2) Price: Continuing to decline. The average price of slaughter in October for 14 listed companies was 17.64 yuan per kilogram, a decrease of 6.84% month-on-month and an increase of 17.02% year-on-year. With the increase in pig supply, the price of pork continued to decline from October to mid-November. However, the decline in pork prices was slow and resistant, mainly due to the small increase in supply and the low acceptance of low prices by the breeding end. As the weather cools down, pork demand has improved slightly, and by the end of November, pork prices began to bottom out and rise. In December, there will be several positive factors such as pickling, holidays, etc., and pork prices are expected to fluctuate narrowly.
3) Weight: Increase first then decrease. The average weight of slaughter for 10 listed companies was 117.4 kilograms/head, a decrease of 1.27% month-on-month. In the first half of the month, the market slaughter rhythm was normal, but with the temperature dropping, the weight gain speed of pigs increased, causing the average slaughter weight to rise. In the second half, the market view on future trends weakened, leading to enhanced expectations of reduced weight slaughter by companies, driving the decrease in slaughter weight.
October's production capacity growth remains slow, waiting for expected recovery.

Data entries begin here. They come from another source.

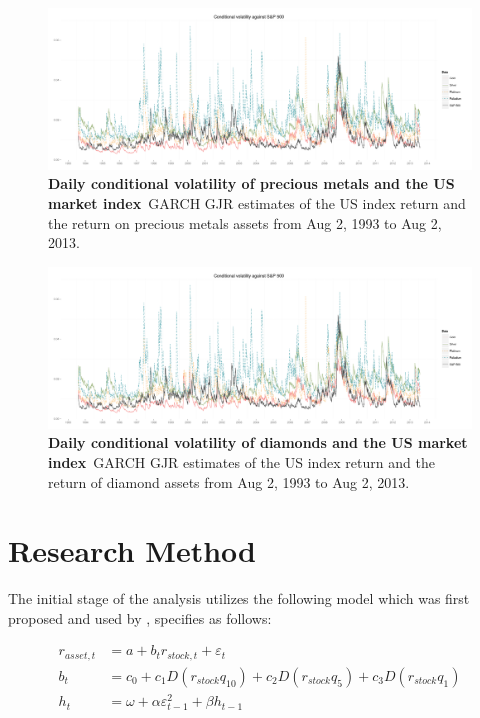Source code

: \documentclass[preprint,authoryear,11pt]{elsarticle}
\begin{document}
\begin{figure}
	\centering
	\includegraphics[scale=0.34]{sp500Plot}
	\caption{\textbf{Daily conditional volatility of precious metals and the US market index}\
	 GARCH GJR estimates of the US index return and the return on precious metals assets from Aug 2, 1993 to Aug 2, 2013. }
	\label{fig:sp500Plot}
\end{figure}

\begin{figure}
	\centering
	\includegraphics[scale=0.34]{sp500Plot}
	\caption{\textbf{Daily conditional volatility of diamonds and the US market index}\
	 GARCH GJR estimates of the US index return and the return of diamond assets from Aug 2, 1993 to Aug 2, 2013. }
	\label{fig:sp500Plot}
\end{figure}

\section{Research Method}
\label{sec:research_method}


The initial stage of the analysis utilizes the following model which was first proposed and used by \citet{baur_is_2010}, specifies as follows:

\begin{align}
	 r_{asset,t} &= a + b_{t}r_{stock,t} + \varepsilon_{t} \label{eq:mean_equation}\\
	 b_{t} &= c_{0} + c_{1}D(r_{stock}q_{10}) + c_{2}D(r_{stock}q_{5}) + c_{3}D(r_{stock}q_{1}) \label{eq:bt}\\
	 h_{t} &= \omega + \alpha\varepsilon_{t-1}^2 + \beta h_{t-1} \label{eq:garch11}
\end{align}
\end{document}

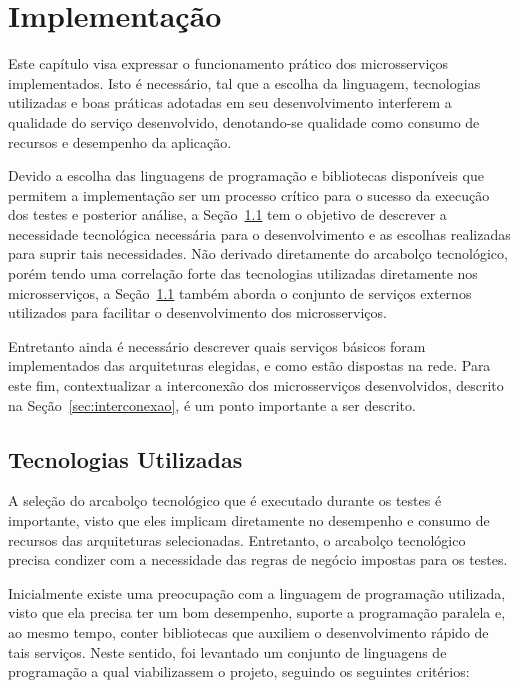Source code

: \chapter{Implementação}
\label{cap5}



Este capítulo visa expressar o funcionamento prático dos microsserviços implementados.
%
Isto é necessário, tal que a escolha da linguagem, tecnologias utilizadas e boas práticas adotadas em seu desenvolvimento interferem a qualidade do serviço desenvolvido, denotando-se qualidade como consumo de recursos e desempenho da aplicação.





Devido a escolha das linguagens de programação e bibliotecas disponíveis que permitem a implementação ser um processo crítico para o sucesso da execução dos testes e posterior análise, a Seção~\ref{sec:tecnologias} tem o objetivo de descrever a necessidade tecnológica necessária para o desenvolvimento e as escolhas realizadas para suprir tais necessidades.
%
Não derivado diretamente do arcabolço tecnológico, porém tendo uma correlação forte das tecnologias utilizadas diretamente nos microsserviços, a Seção~\ref{sec:tecnologias} também aborda o conjunto de serviços externos utilizados para facilitar o desenvolvimento dos microsserviços.



Entretanto ainda é necessário descrever quais serviços básicos foram implementados das arquiteturas elegidas, e como estão dispostas na rede.
%
Para este fim, contextualizar a interconexão dos microsserviços desenvolvidos, descrito na Seção~\ref{sec:interconexao}, é um ponto importante a ser descrito.



\section{Tecnologias Utilizadas}
\label{sec:tecnologias}



A seleção do arcabolço tecnológico que é executado durante os testes é importante, visto que eles implicam diretamente no desempenho e consumo de recursos das arquiteturas selecionadas.
%
Entretanto, o arcabolço tecnológico precisa condizer com a necessidade das regras de negócio impostas para os testes.



Inicialmente existe uma preocupação com a linguagem de programação utilizada, visto que ela precisa ter um bom desempenho, suporte a programação paralela e, ao mesmo tempo, conter bibliotecas que auxiliem o desenvolvimento rápido de tais serviços.
%
Neste sentido, foi levantado um conjunto de linguagens de programação a qual viabilizassem o projeto, seguindo os seguintes critérios:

The Ministry of Agriculture, Steel Union Agricultural Products, and Yongyi News announced that the month-on-month changes in October's breeding stock were +0.30% (previously +0.64%), +0.39% (previously +0.53%), and +0.56% (previously +0.60%). The growth rate of October's production capacity slowed compared to September. Although the industry is still profitable, due to concerns about future pig price declines, autumn and winter diseases, and other issues, breeding companies are cautiously increasing production, and the enthusiasm for second breeding has also receded. The current round of pig production capacity has only slowly recovered since May 2024, with a cumulative growth of only about 2% as of October, and the current breeding sow inventory is still lower than the same period in 2023. This corresponds to the difficulty of significant growth in pig production in the fourth quarter of this year and the first half of next year, with the possibility of large discrepancies in pig price performance next year.
Investment recommendation: With low valuation, companies with cost advantages are more competitive.
China Post Securities believes that the current industry continues to be profitable, pig price performance has exceeded expectations to some extent. However, due to market concerns about pig prices next year, there is a certain degree of deviation between stock price performance and fundamentals. After a previous adjustment, the sector has a low valuation and the value of allocation is highlighted. It is recommended to prioritize targets with outstanding cost advantages and also consider growth. 1) Leading companies have high certainty and relatively obvious cost advantages. Recommended focus: Muyuan Foods (002714.SZ), Wens Foodstuff Group (300498.SZ). 2) Small and medium-sized enterprises have faster growth in offloading and greater room for cost reduction. Recommended focus: Leshan Giantstar Farming&Husbandry Corporation (603477.SH), Zhejiang Huatong Meat Products (002840.SZ), Tecon Biology Co.Ltd (002100.SZ), and Tangrenshen Group (300313.SZ).
Risk warning: Risks of animal disease outbreaks and fluctuations in raw material prices.